• [REQUIRED ACTION] Below are the records. Gather each line that holds "class".

Document images with source code:
● ● ● ● ● ● ●

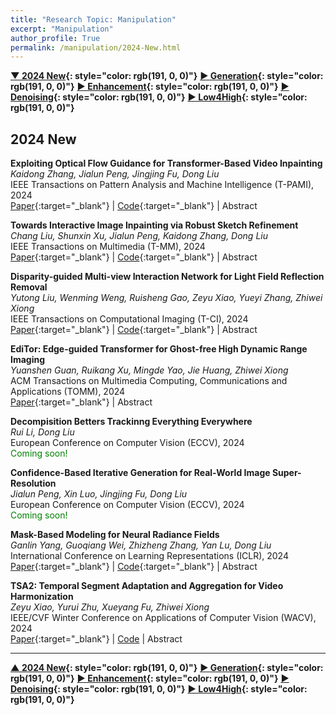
 ```yaml
---
title: "Research Topic: Manipulation"
excerpt: "Manipulation"
author_profile: True
permalink: /manipulation/2024-New.html
---
```


**[▼ 2024 New](/manipulation/2024-New){: style="color: rgb(191, 0, 0)"}**
**[▶ Generation](/manipulation/editing-generation){: style="color: rgb(191, 0, 0)"}**
**[▶ Enhancement](/manipulation/hdr-enhancement){: style="color: rgb(191, 0, 0)"}**
**[▶ Denoising](/manipulation/denoising){: style="color: rgb(191, 0, 0)"}**
**[▶ Low4High](/manipulation/low-for-high){: style="color: rgb(191, 0, 0)"}**

## 2024 New

**Exploiting Optical Flow Guidance for Transformer-Based Video Inpainting** <br>
_Kaidong Zhang, Jialun Peng, Jingjing Fu, Dong Liu_ <br>
<span><pub>IEEE Transactions on Pattern Analysis and Machine Intelligence (T-PAMI), 2024</pub></span> <br>
[Paper](https://ieeexplore.ieee.org/document/10418551){:target="\_blank"} |
[Code](https://github.com/hitachinsk/FGT){:target="\_blank"} |
<a onclick='expandABS("Kaidong_pami24")'> Abstract </a>

<div style="display: none;" class=abs id="Kaidong_pami24"><br>
Transformers have been widely used for video processing owing to the multi-head self attention (MHSA) mechanism. However, the MHSA mechanism encounters an intrinsic difficulty for video inpainting, since the features associated with the corrupted regions are degraded and incur inaccurate self attention. This problem, termed query degradation, may be mitigated by first completing optical flows and then using the flows to guide the self attention, which was verified in our previous work – flow-guided transformer (FGT). We further exploit the flow guidance and propose FGT++ to pursue more effective and efficient video inpainting. First, we design a lightweight flow completion network by using local aggregation and edge loss. Second, to address the query degradation, we propose a flow guidance feature integration module, which uses the motion discrepancy to enhance the features, together with a flow-guided feature propagation module that warps the features according to the flows. Third, we decouple the transformer along the temporal and spatial dimensions, where flows are used to select the tokens through a temporally deformable MHSA mechanism, and global tokens are combined with the inner-window local tokens through a dual-perspective MHSA mechanism. FGT++ is experimentally evaluated to be outperforming the existing video inpainting networks qualitatively and quantitatively.

</div>

**Towards Interactive Image Inpainting via Robust Sketch Refinement** <br>
_Chang Liu, Shunxin Xu, Jialun Peng, Kaidong Zhang, Dong Liu_ <br>
<span><pub>IEEE Transactions on Multimedia (T-MM), 2024</pub></span> <br>
[Paper](https://ieeexplore.ieee.org/document/10533842){:target="\_blank"} |
[Code](https://github.com/AlonzoLeeeooo/SketchRefiner){:target="\_blank"} |
<a onclick='expandABS("Chang_tmm24")'> Abstract </a>

<div style="display: none;" class=abs id="Chang_tmm24"><br>
One tough problem of image inpainting is to restore complex structures in the corrupted regions. It motivates interactive image inpainting which leverages additional hints, e.g., sketches, to assist the inpainting process. A sketch is simple and intuitive for end users to provide, but meanwhile has free forms with much randomness. Such randomness may confuse the inpainting models, and incur severe artifacts in completed images. To better facilitate image inpainting with sketch guidance, we propose a two-stage image inpainting system, termed SketchRefiner. The first stage of our approach serves as a data provider that simulates real sketches and derives the capability of sketch calibration from the simulated data. In the second stage, our approach aligns the sketch guidance with the inpainting process so as to elevate image inpainting with sketches. We also propose a real-world test protocol to address the evaluation of inpainting methods upon practical applications with user sketches. Experimental results on three prevailing benchmark datasets, i.e., CelebA-HQ, Places2, and ImageNet, and the proposed test protocol demonstrate the state-of-the-art performance of our approach, and its great potentials upon real-world applications. Further analyses illustrate that our approach effectively utilizes sketch information as guidance and eliminates the artifacts due to the free-form sketches.

</div>

**Disparity-guided Multi-view Interaction Network for Light Field Reflection Removal** <br>
_Yutong Liu, Wenming Weng, Ruisheng Gao, Zeyu Xiao, Yueyi Zhang, Zhiwei Xiong_ <br>
<span><pub>IEEE Transactions on Computational Imaging (T-CI), 2024</pub></span> <br>
[Paper](https://ieeexplore.ieee.org/document/10510261?source=authoralert){:target="\_blank"} |
[Code](https://github.com/Yutong2022/LFRR?tab=readme-ov-file){:target="\_blank"} |
<a onclick='expandABS("yutong_tci24")'> Abstract </a>

<div style="display: none;" class=abs id="yutong_tci24"><br>
Light field (LF) imaging presents a promising avenue for reflection removal, owing to its ability of reliable depth perception and utilization of complementary texture details from multiple sub-aperture images (SAIs). However, the domain shifts between real-world and synthetic scenes, as well as the challenge of embedding transmission information across SAIs pose the main obstacles in this task. In this paper, we conquer the above challenges from the perspectives of data and network, respectively. To mitigate domain shifts, we propose an efficient data synthesis strategy for simulating realistic reflection scenes, and build the largest ever LF reflection dataset containing 420 synthetic scenes and 70 real-world scenes. To enable the transmission information embedding across SAIs, we propose a novel D isparity-guided M ulti-view I nteraction Net work (DMINet) for LF reflection removal. DMINet mainly consists of a transmission disparity estimation (TDE) module and a center-side interaction (CSI) module. The TDE module aims to predict transmission disparity by filtering out reflection disturbances, while the CSI module is responsible for the transmission integration which adopts the central view as the bridge for the propagation conducted between different SAIs. Compared with existing reflection removal methods for LF input, DMINet achieves a distinct performance boost with merits of efficiency and robustness, especially for scenes with complex depth variations.

</div>

**EdiTor: Edge-guided Transformer for Ghost-free High Dynamic Range Imaging** <br>
_Yuanshen Guan, Ruikang Xu, Mingde Yao, Jie Huang, Zhiwei Xiong_ <br>
<span><pub>ACM Transactions on Multimedia Computing, Communications and Applications (TOMM), 2024</pub></span> <br>
[Paper](https://dl.acm.org/doi/10.1145/3657293){:target="\_blank"} |
<a onclick='expandABS("yuanshen_tomm24")'> Abstract </a>

<div style="display: none;" class=abs id="yuanshen_tomm24"><br>
Synthesizing the high dynamic range (HDR) image from multi-exposure images has been extensively studied by exploiting convolutional neural networks (CNNs) recently. Despite the remarkable progress, existing CNN-based methods have the intrinsic limitation of local receptive field, which hinders the model’s capability of capturing long-range correspondence and large motions across under/over-exposure images, resulting in ghosting artifacts of dynamic scenes. To address the above challenge, we propose a novel Edge-guided Transformer framework (EdiTor) customized for ghost-free HDR reconstruction, where the long-range motions across different exposures can be delicately modeled by incorporating the edge prior. Specifically, EdiTor calculates patch-wise correlation maps on both image and edge domains, enabling the network to effectively model the global movements and the fine-grained shifts across multiple exposures. Based on this framework, we further propose an exposure-masked loss to adaptively compensate for the severely distorted regions (e.g., highlights and shadows). Experiments demonstrate that EdiTor outperforms state-of-the-art methods both quantitatively and qualitatively, achieving appealing HDR visualization with unified textures and colors.
</div>

**Decompisition Betters Trackinng Everything Everywhere** <br>
_Rui Li, Dong Liu_ <br>
<span><pub>European Conference on Computer Vision (ECCV), 2024</pub></span> <br>
<span style="color: green;"> Coming soon! </span>

**Confidence-Based Iterative Generation for Real-World Image Super-Resolution** <br>
_Jialun Peng, Xin Luo, Jingjing Fu, Dong Liu_ <br>
<span><pub>European Conference on Computer Vision (ECCV), 2024</pub></span> <br>
<span style="color: green;"> Coming soon! </span>

**Mask-Based Modeling for Neural Radiance Fields** <br>
_Ganlin Yang, Guoqiang Wei, Zhizheng Zhang, Yan Lu, Dong Liu_ <br>
<span><pub>International Conference on Learning Representations (ICLR), 2024</pub></span> <br>
[Paper](https://arxiv.org/abs/2304.04962){:target="\_blank"} |
[Code](https://github.com/Ganlin-Yang/MRVM-NeRF){:target="\_blank"} |
<a onclick='expandABS("Ganlin_iclr24")'> Abstract </a>

<div style="display: none;" class=abs id="Ganlin_iclr24"><br>
Most Neural Radiance Fields (NeRFs) exhibit limited generalization capabilities,which restrict their applicability in representing multiple scenes using a single model. To address this problem, existing generalizable NeRF methods simply condition the model on image features. These methods still struggle to learn precise global representations over diverse scenes since they lack an effective mechanism for interacting among different points and views. In this work, we unveil that 3D implicit representation learning can be significantly improved by mask-based modeling. Specifically, we propose masked ray and view modeling for generalizable NeRF (MRVM-NeRF), which is a self-supervised pretraining target to predict complete scene representations from partially masked features along each ray. With this pretraining target, MRVM-NeRF enables better use of correlations across different rays and views as the geometry priors, which thereby strengthens the capability of capturing intricate details within the scenes and boosts the generalization capability across different scenes. Extensive experiments demonstrate the effectiveness of our proposed MRVM-NeRF on both synthetic and real-world datasets, qualitatively and quantitatively. Besides, we also conduct experiments to show the compatibility of our proposed method with various backbones and its superiority under few-shot cases.

</div>

**TSA2: Temporal Segment Adaptation and Aggregation for Video Harmonization** <br>
_Zeyu Xiao, Yurui Zhu, Xueyang Fu, Zhiwei Xiong_ <br>
<span><pub>IEEE/CVF Winter Conference on Applications of Computer Vision (WACV), 2024</pub></span> <br>
[Paper](https://openaccess.thecvf.com/content/WACV2024/html/Xiao_TSA2_Temporal_Segment_Adaptation_and_Aggregation_for_Video_Harmonization_WACV_2024_paper.html){:target="\_blank"} |
[Code](https://github.com/zeyuxiao1997/TSA) |
<a onclick='expandABS("xiao24wacv")'> Abstract </a>

<div style="display: none;" class=abs id="xiao24wacv"><br>
Video composition merges the foreground and background of different videos, presenting challenges due to variations in capture conditions (e.g., saturation, brightness, and contrast). Video harmonization is a vital process in achieving a realistic composite by seamlessly adjusting the foreground's appearance to match the background. In this paper, we propose TSA2, a novel method for video harmonization that incorporates temporal segment adaptation and aggregation. TSA2 divides the inharmonious input sequence into temporal segments, each corresponding to a different frame rate, allowing effective utilization of complementary information within each segment. The method includes the Temporal Segment Adaptation module, which learns and remaps the distribution difference between background and foreground regions, and the Temporal Segment Aggregation module, which emphasizes and aggregates cross-segment information through element-wise correlations. Experimental results demonstrate that TSA2 outperforms advanced image and video harmonization methods quantitatively and qualitatively.

</div>

---

**[▲ 2024 New](/manipulation/2024-New){: style="color: rgb(191, 0, 0)"}**
**[▶ Generation](/manipulation/editing-generation){: style="color: rgb(191, 0, 0)"}**
**[▶ Enhancement](/manipulation/hdr-enhancement){: style="color: rgb(191, 0, 0)"}**
**[▶ Denoising](/manipulation/denoising){: style="color: rgb(191, 0, 0)"}**
**[▶ Low4High](/manipulation/low-for-high){: style="color: rgb(191, 0, 0)"}**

● ● ● ● ● ● ●

• [EXPECTED ANSWER]
<div style="display: none;" class=abs id="Kaidong_pami24"><br>
<div style="display: none;" class=abs id="Chang_tmm24"><br>
<div style="display: none;" class=abs id="yutong_tci24"><br>
<div style="display: none;" class=abs id="yuanshen_tomm24"><br>
<div style="display: none;" class=abs id="Ganlin_iclr24"><br>
<div style="display: none;" class=abs id="xiao24wacv"><br>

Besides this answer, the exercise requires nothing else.